We all get angry sometimes. When situations get on our nerves, we express various forms of anger. That makes us human after all. However, while we all have the freedom to be angry, no one can promise us freedom after our anger. When people provoke us to the extreme, the best we can ever do is to walk away. Any other reaction may come with responsibilities too heavy for us to bear.

Many a time, the angry one is the right one. Unfortunately, if they don’t manage their anger properly, they become the wrong one. Little wonder the Bible warns that one should do all they can not to let the sun go down on their anger. When anger persists, its effects are terrible. Like a mighty wind, it destroys everything in its way.

There is nothing new under the sun. Every happening today is a repeat of yesterday’s. And… that is why we should be careful not to relive other people’s regrets. What happened decades ago can always be repeated. It goes without saying, thus, that every man should learn from the past to enable them to live carefully their future.

When we all watched with disgust what happened at the recently held Vodafone Ghana Music Awards (VGMA), one unforgettable event kept pacing back and forth on my mind― the Gemann incident that marred his flourishing career, sending him to jail for as long as 14 (fourteen) years. As our two talents and their gangs waged war on that eventful night of VGMA, I wondered, “Have these perhaps heard or read about Gemann and how he ended despite his fame?”
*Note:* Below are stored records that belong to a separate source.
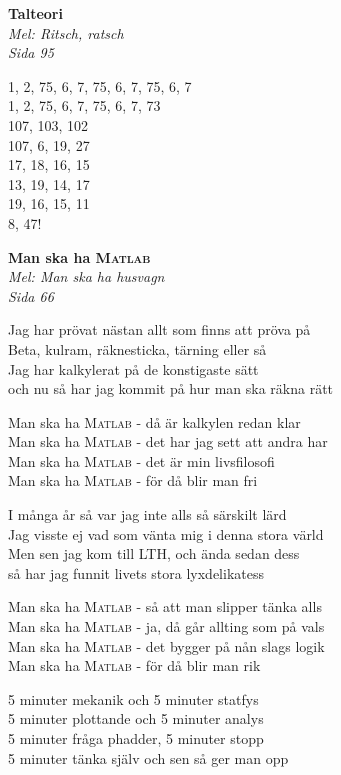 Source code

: \documentclass[10pt]{article}
\newenvironment{song}[2]{
	\textbf{#1}\\
	\emph{#2}\par
	\vspace{-1mm}
}{
	\vspace{2mm}
}
\begin{document}
\begin{multicols*}{2}
\begin{song}{Talteori}{Mel: Ritsch, ratsch\\Sida 95}
	1, 2, 75, 6, 7, 75, 6, 7, 75, 6, 7\\
	1, 2, 75, 6, 7, 75, 6, 7, 73\\
	107, 103, 102\\
	107, 6, 19, 27\\
	17, 18, 16, 15\\
	13, 19, 14, 17\\
	19, 16, 15, 11\\
	8, 47!
\end{song}

\vfill
\columnbreak

\begin{song}{Man ska ha \textsc{Matlab}}{Mel: Man ska ha husvagn\\Sida 66}
	Jag har prövat nästan allt som finns att pröva på\\
	Beta, kulram, räknesticka, tärning eller så\\
	Jag har kalkylerat på de konstigaste sätt\\
	och nu så har jag kommit på hur man ska räkna rätt

	Man ska ha \textsc{Matlab} - då är kalkylen redan klar\\
	Man ska ha \textsc{Matlab} - det har jag sett att andra har\\
	Man ska ha \textsc{Matlab} - det är min livsfilosofi\\
	Man ska ha \textsc{Matlab} - för då blir man fri

	I många år så var jag inte alls så särskilt lärd\\
	Jag visste ej vad som vänta mig i denna stora värld\\
	Men sen jag kom till LTH, och ända sedan dess \\
	så har jag funnit livets stora lyxdelikatess

	Man ska ha \textsc{Matlab} - så att man slipper tänka alls\\
	Man ska ha \textsc{Matlab} - ja, då går allting som på vals\\
	Man ska ha \textsc{Matlab} - det bygger på nån slags logik\\
	Man ska ha \textsc{Matlab} - för då blir man rik

	5 minuter mekanik och 5 minuter statfys\\
	5 minuter plottande och 5 minuter analys\\
	5 minuter fråga phadder, 5 minuter stopp\\
	5 minuter tänka själv och sen så ger man opp


\end{song}
\end{multicols*}
\end{document}
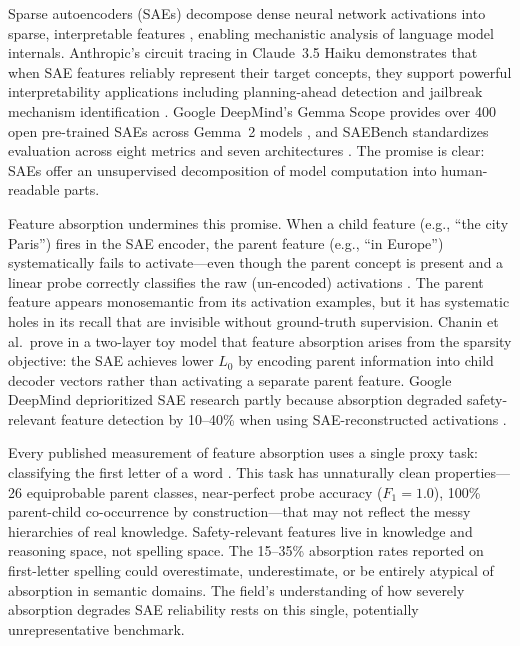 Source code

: \documentclass{article}
\begin{document}
Sparse autoencoders (SAEs) decompose dense neural network activations into sparse, interpretable features \citep{cunningham2024sparse, bricken2023monosemanticity}, enabling mechanistic analysis of language model internals. Anthropic's circuit tracing in Claude~3.5 Haiku demonstrates that when SAE features reliably represent their target concepts, they support powerful interpretability applications including planning-ahead detection and jailbreak mechanism identification \citep{lindsey2025circuit}. Google DeepMind's Gemma Scope provides over 400 open pre-trained SAEs across Gemma~2 models \citep{lieberum2024gemma}, and SAEBench standardizes evaluation across eight metrics and seven architectures \citep{karvonen2025saebench}. The promise is clear: SAEs offer an unsupervised decomposition of model computation into human-readable parts.

Feature absorption undermines this promise. When a child feature (e.g., ``the city Paris'') fires in the SAE encoder, the parent feature (e.g., ``in Europe'') systematically fails to activate---even though the parent concept is present and a linear probe correctly classifies the raw (un-encoded) activations \citep{chanin2024absorption}. The parent feature appears monosemantic from its activation examples, but it has systematic holes in its recall that are invisible without ground-truth supervision. Chanin et al.\ prove in a two-layer toy model that feature absorption arises from the sparsity objective: the SAE achieves lower $L_0$ by encoding parent information into child decoder vectors rather than activating a separate parent feature. Google DeepMind deprioritized SAE research partly because absorption degraded safety-relevant feature detection by 10--40\% when using SAE-reconstructed activations \citep{smith2025deprioritize}.

Every published measurement of feature absorption uses a single proxy task: classifying the first letter of a word \citep{chanin2024absorption, karvonen2025saebench}. This task has unnaturally clean properties---26 equiprobable parent classes, near-perfect probe accuracy ($F_1 = 1.0$), 100\% parent-child co-occurrence by construction---that may not reflect the messy hierarchies of real knowledge. Safety-relevant features live in knowledge and reasoning space, not spelling space. The 15--35\% absorption rates reported on first-letter spelling could overestimate, underestimate, or be entirely atypical of absorption in semantic domains. The field's understanding of how severely absorption degrades SAE reliability rests on this single, potentially unrepresentative benchmark.
\end{document}
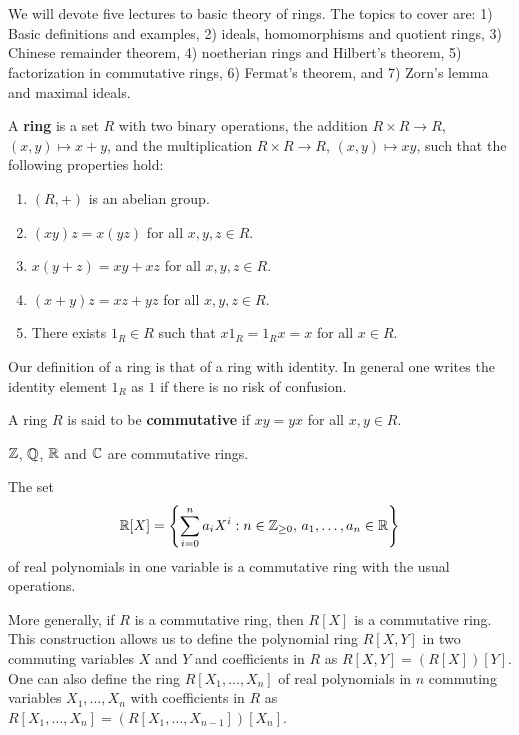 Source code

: \chapter{}

We will devote five lectures to basic theory of rings. The topics to cover are:
1) Basic definitions and examples, 2) ideals, homomorphisms and quotient rings,
3) Chinese remainder theorem, 
4) noetherian rings and Hilbert's theorem, 
5) factorization in commutative rings, 
6) Fermat's theorem, and 
7) Zorn's lemma and maximal ideals. 

\begin{definition}
A \textbf{ring} is a set $R$ with two binary operations, the addition
$R\times R\to R$, $(x,y)\mapsto x+y$, and the multiplication
$R\times R\to R$, $(x,y)\mapsto xy$, such that
the following properties hold:
\begin{enumerate}
    \item $(R,+)$ is an abelian group.
    \item $(xy)z=x(yz)$ for all $x,y,z\in R$.
    \item $x(y+z)=xy+xz$ for all $x,y,z\in R$.
    \item $(x+y)z=xz+yz$ for all $x,y,z\in R$.
    \item There exists $1_R\in R$ such that $x1_R=1_Rx=x$ for all $x\in R$.
\end{enumerate}
\end{definition}

Our definition of a ring is that of a ring with identity. In general one
writes the identity element $1_R$ as $1$ if there is no risk of confusion.

\begin{definition}
A ring $R$ is said to be \textbf{commutative} if $xy=yx$ for all $x,y\in R$. 
\end{definition}

\begin{example}
$\mathbb{Z}$, $\mathbb{Q}$, $\mathbb{R}$ and $\mathbb{C}$ are commutative rings.
\end{example}

\begin{example}
    The set  
    \[
		\mathbb{R}[X]=\left\{\sum_{i=0}^na_iX^i:n\in\mathbb{Z}_{\geq0},\,a_1,\dots,a_n\in \mathbb{R}\right\}
    \]
    of real polynomials in one variable 
    is a commutative ring with the usual operations. 
\end{example}

More generally, if $R$ is a commutative ring, then $R[X]$ is a commutative ring. This construction
allows us to define 
the polynomial ring $R[X,Y]$ in two commuting variables $X$ and $Y$ and coefficients in $R$ as 
$R[X,Y]=(R[X])[Y]$. One can also define the ring  
$R[X_1,\dots,X_n]$ of real polynomials 
in $n$ commuting variables $X_1,\dots,X_n$ with coefficients in $R$ as 
$R[X_1,\dots,X_n]
=(R[X_1,\dots,X_{n-1}])[X_n]$.

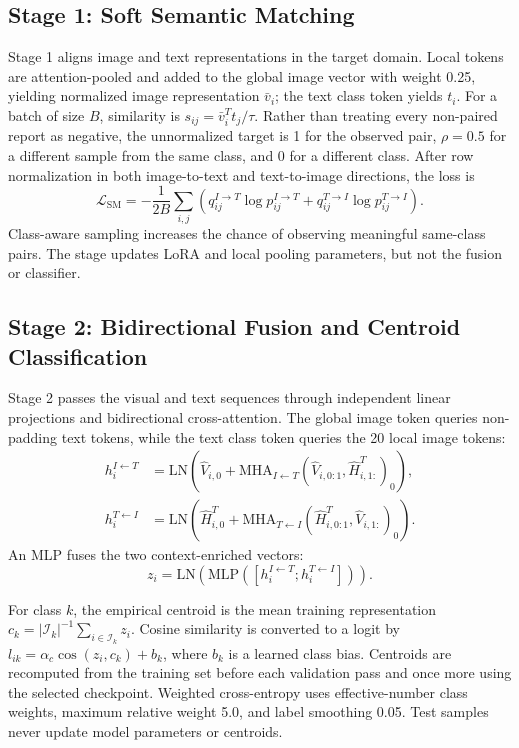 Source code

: \documentclass[runningheads]{llncs}
\begin{document}
\subsection{Stage 1: Soft Semantic Matching}

Stage 1 aligns image and text representations in the target domain. Local tokens are attention-pooled and added to the global image vector with weight 0.25, yielding normalized image representation $\bar v_i$; the text class token yields $t_i$. For a batch of size $B$, similarity is $s_{ij}=\bar v_i^Tt_j/\tau$. Rather than treating every non-paired report as negative, the unnormalized target is 1 for the observed pair, $\rho=0.5$ for a different sample from the same class, and 0 for a different class. After row normalization in both image-to-text and text-to-image directions, the loss is
\begin{equation}
\mathcal{L}_{\mathrm{SM}}=-\frac{1}{2B}\sum_{i,j}
\left(q^{I\rightarrow T}_{ij}\log p^{I\rightarrow T}_{ij}
+q^{T\rightarrow I}_{ij}\log p^{T\rightarrow I}_{ij}\right).
\end{equation}
Class-aware sampling increases the chance of observing meaningful same-class pairs. The stage updates LoRA and local pooling parameters, but not the fusion or classifier.

\subsection{Stage 2: Bidirectional Fusion and Centroid Classification}

Stage 2 passes the visual and text sequences through independent linear projections and bidirectional cross-attention. The global image token queries non-padding text tokens, while the text class token queries the 20 local image tokens:
\begin{align}
h_i^{I\leftarrow T}&=\mathrm{LN}\left(\hat V_{i,0}+\mathrm{MHA}_{I\leftarrow T}(\hat V_{i,0:1},\hat H^T_{i,1:})_0\right),\\
h_i^{T\leftarrow I}&=\mathrm{LN}\left(\hat H^T_{i,0}+\mathrm{MHA}_{T\leftarrow I}(\hat H^T_{i,0:1},\hat V_{i,1:})_0\right).
\end{align}
An MLP fuses the two context-enriched vectors:
\begin{equation}
z_i=\mathrm{LN}\left(\mathrm{MLP}\left([h_i^{I\leftarrow T};h_i^{T\leftarrow I}]\right)\right).
\end{equation}

For class $k$, the empirical centroid is the mean training representation $c_k=|\mathcal{I}_k|^{-1}\sum_{i\in\mathcal{I}_k}z_i$. Cosine similarity is converted to a logit by $l_{ik}=\alpha_c\cos(z_i,c_k)+b_k$, where $b_k$ is a learned class bias. Centroids are recomputed from the training set before each validation pass and once more using the selected checkpoint. Weighted cross-entropy uses effective-number class weights, maximum relative weight 5.0, and label smoothing 0.05. Test samples never update model parameters or centroids.
\end{document}
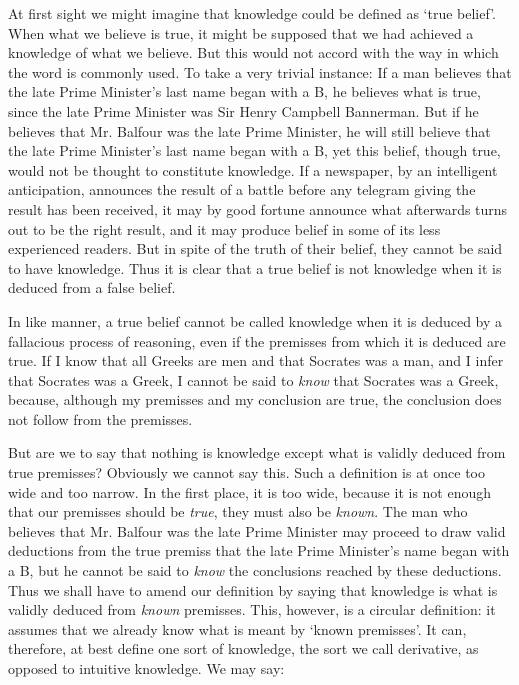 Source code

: \documentclass[oneside,letterpaper,12pt]{book}
\begin{document}
At first sight we might imagine that knowledge could be defined as
`true belief'. When what we believe is
true, it might be supposed that we had achieved a knowledge of what we
believe. But this would not accord with the way in which the word is
commonly used. \label{luck} To take a very trivial instance: If a man believes that
the late Prime Minister's last name began with a B,\label{Balfour1} he
believes what is true, since the late Prime Minister was Sir Henry
Campbell Bannerman. But if he believes that Mr. Balfour was the late
Prime Minister, he will still believe that the late Prime
Minister's last name began with a B, yet this belief,
though true, would not be thought to constitute knowledge. If a
newspaper, by an intelligent anticipation, announces the result of a
battle before any telegram giving the result has been received, it may
by good fortune announce what afterwards turns out to be the right
result, and it may produce belief in some of its less experienced
readers. But in spite of the truth of their belief, they cannot be said
to have knowledge. Thus it is clear that a true belief is not knowledge
when it is deduced from a false belief.

In like manner, a true belief cannot be called knowledge when it is
deduced by a fallacious process of reasoning, even if the premisses from
which it is deduced are true. \label{fallacious} If I know that all Greeks are men and that
Socrates was a man, and I infer that Socrates was a Greek, I cannot be
said to \emph{know} that Socrates was a Greek, because, although my
premisses and my conclusion are true, the conclusion does not follow
from the premisses.

But are we to say that nothing is knowledge except what is validly
deduced from true premisses? Obviously we cannot say this. Such a
definition is at once too wide and too narrow. In the first place, it is
too wide, because it is not enough that our premisses should be
\emph{true}, they must also be \emph{known}. \label{premises} The man who believes that
Mr. Balfour was the late Prime Minister may proceed to draw valid
deductions from the true premiss that the late Prime
Minister's name began with a B,\label{Balfour2} but he cannot be said to
\emph{know} the conclusions reached by these deductions. Thus we shall
have to amend our definition by saying that knowledge is what is validly
deduced from \emph{known} premisses. This, however, is a circular
definition: it assumes that we already know what is meant by
`known premisses'. It can, therefore, at
best define one sort of knowledge, the sort we call derivative, as
opposed to intuitive knowledge. We may say:
\end{document}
Gemann was a Ghanaian pop star. Famed to be the African Michael Jackson, his fame traversed the spheres of the continent as he travelled across the length and breadth of the world to sing and dance. He was a classic definition of success.

On 9th January 1995, he had an altercation with a taxi driver after which the cab driver reportedly collected some footprint sand of the singer― probably for black magic. The popular singer burst into his room, returned with his gun and pulled the trigger. There laid a dead man!

Gemann had a right to be angry but he as well had a responsibility to manage that anger. He was right to be angry at the driver collecting his footprint sand but pulling that trigger made him the wrong one. No one cared about what the driver did anymore. Everyone was interested in how a man could take the life of another after an argument. 

The irony of anger is that even though it may leave one man dead, the one alive may be as good as dead. Between 1995 and 2009, Gemann had one of the worst moments in his life. Perishing in jail, his fans hurled insults at him. When the party of his life was over, those who once hailed him deserted him. No one wanted to be associated with him.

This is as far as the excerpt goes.